Written by Ben Goren.
In his 1941 book General Semantics, Psychiatry, Psychotherapy and Prevention, Alfred Korzybski made one of the most abiding observations to have ever been so egregiously ignored at such a large cost: “the map is not the territory”. This important lesson in humility has, depending upon your perspective, either been ignored or cynically exploited throughout history by kingdoms and nations ever since the first person sought to symbolically convey an imagined topography of their environment. In making the leap to map our place in the world, we started down a road of discovery not only of unknown geographies but also of ourselves and our identities in relation to others. Maps became receptacles of immense knowledge, imbuing the viewer with a sense of omnispective power, often placing the reader at the centre, in the process creating a visual hierarchy of value. This hierarchy then placed the lesser, or the Foucauldian Other, at or outside the periphery, barely within the boundaries of knowledge and considered of little worth, and further outside that, the mythical and unknown, unseen in the shadowy realm of fearful imagination.

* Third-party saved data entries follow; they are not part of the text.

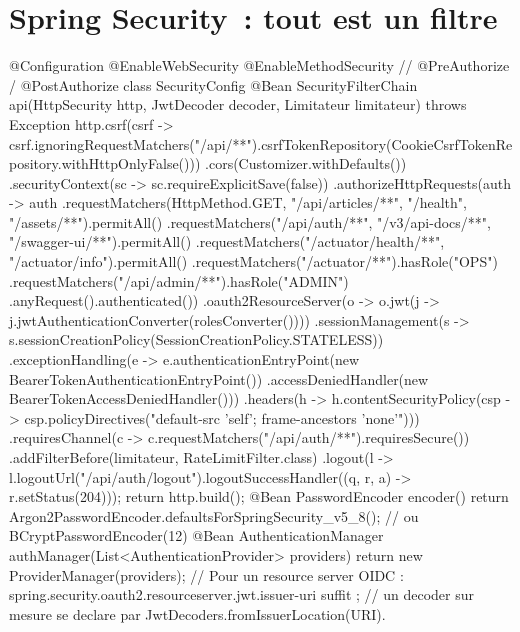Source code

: \section{Spring Security~: tout est un filtre}

\begin{codejava}
@Configuration
@EnableWebSecurity
@EnableMethodSecurity                                    // @PreAuthorize / @PostAuthorize
class SecurityConfig {
    @Bean
    SecurityFilterChain api(HttpSecurity http, JwtDecoder decoder, Limitateur limitateur) throws Exception {
        http.csrf(csrf -> csrf.ignoringRequestMatchers("/api/**").csrfTokenRepository(CookieCsrfTokenRepository.withHttpOnlyFalse()))
            .cors(Customizer.withDefaults())
            .securityContext(sc -> sc.requireExplicitSave(false))
            .authorizeHttpRequests(auth -> auth
                .requestMatchers(HttpMethod.GET, "/api/articles/**", "/health", "/assets/**").permitAll()
                .requestMatchers("/api/auth/**", "/v3/api-docs/**", "/swagger-ui/**").permitAll()
                .requestMatchers("/actuator/health/**", "/actuator/info").permitAll()
                .requestMatchers("/actuator/**").hasRole("OPS")
                .requestMatchers("/api/admin/**").hasRole("ADMIN")
                .anyRequest().authenticated())
            .oauth2ResourceServer(o -> o.jwt(j -> j.jwtAuthenticationConverter(rolesConverter())))
            .sessionManagement(s -> s.sessionCreationPolicy(SessionCreationPolicy.STATELESS))
            .exceptionHandling(e -> e.authenticationEntryPoint(new BearerTokenAuthenticationEntryPoint())
                                    .accessDeniedHandler(new BearerTokenAccessDeniedHandler()))
            .headers(h -> h.contentSecurityPolicy(csp -> csp.policyDirectives("default-src 'self'; frame-ancestors 'none'")))
            .requiresChannel(c -> c.requestMatchers("/api/auth/**").requiresSecure())
            .addFilterBefore(limitateur, RateLimitFilter.class)
            .logout(l -> l.logoutUrl("/api/auth/logout").logoutSuccessHandler((q, r, a) -> r.setStatus(204)));
        return http.build();
    }
    @Bean PasswordEncoder encoder() {
        return Argon2PasswordEncoder.defaultsForSpringSecurity_v5_8();   // ou BCryptPasswordEncoder(12)
    }
    @Bean AuthenticationManager authManager(List<AuthenticationProvider> providers) { return new ProviderManager(providers); }
    // Pour un resource server OIDC : spring.security.oauth2.resourceserver.jwt.issuer-uri suffit ;
    // un decoder sur mesure se declare par JwtDecoders.fromIssuerLocation(URI).
}
\end{codejava}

It is perhaps above all this fear, born of a drive for survival, imaginary threats or catastrophic invasions that left psychological scars across generations, which has historically driven the human need to map known and unknown territory. As Jerry Brotton illustrates in his History of The World In Twelve Maps, mapping is an instinctive human behaviour that begins in infancy and remains a critical cognitive tool all our lives. Maps not only help us define locations that are safe or dangerous, productive or barren, facilitate movement or are impassible, they create and project claims of ownership and exclusion. Above all, maps are “intimately connected to prevailing systems of power and authority”. The map allows the sovereign ruler to determine not only what is and is not ‘theirs’ in a particular territory but also record, and covet, the geographical and environmental resources of what belongs to, or is currently utilised, by others. A mountain range, for example, could provide information about the direction of possible threats but also the means for access to potential riches beyond them.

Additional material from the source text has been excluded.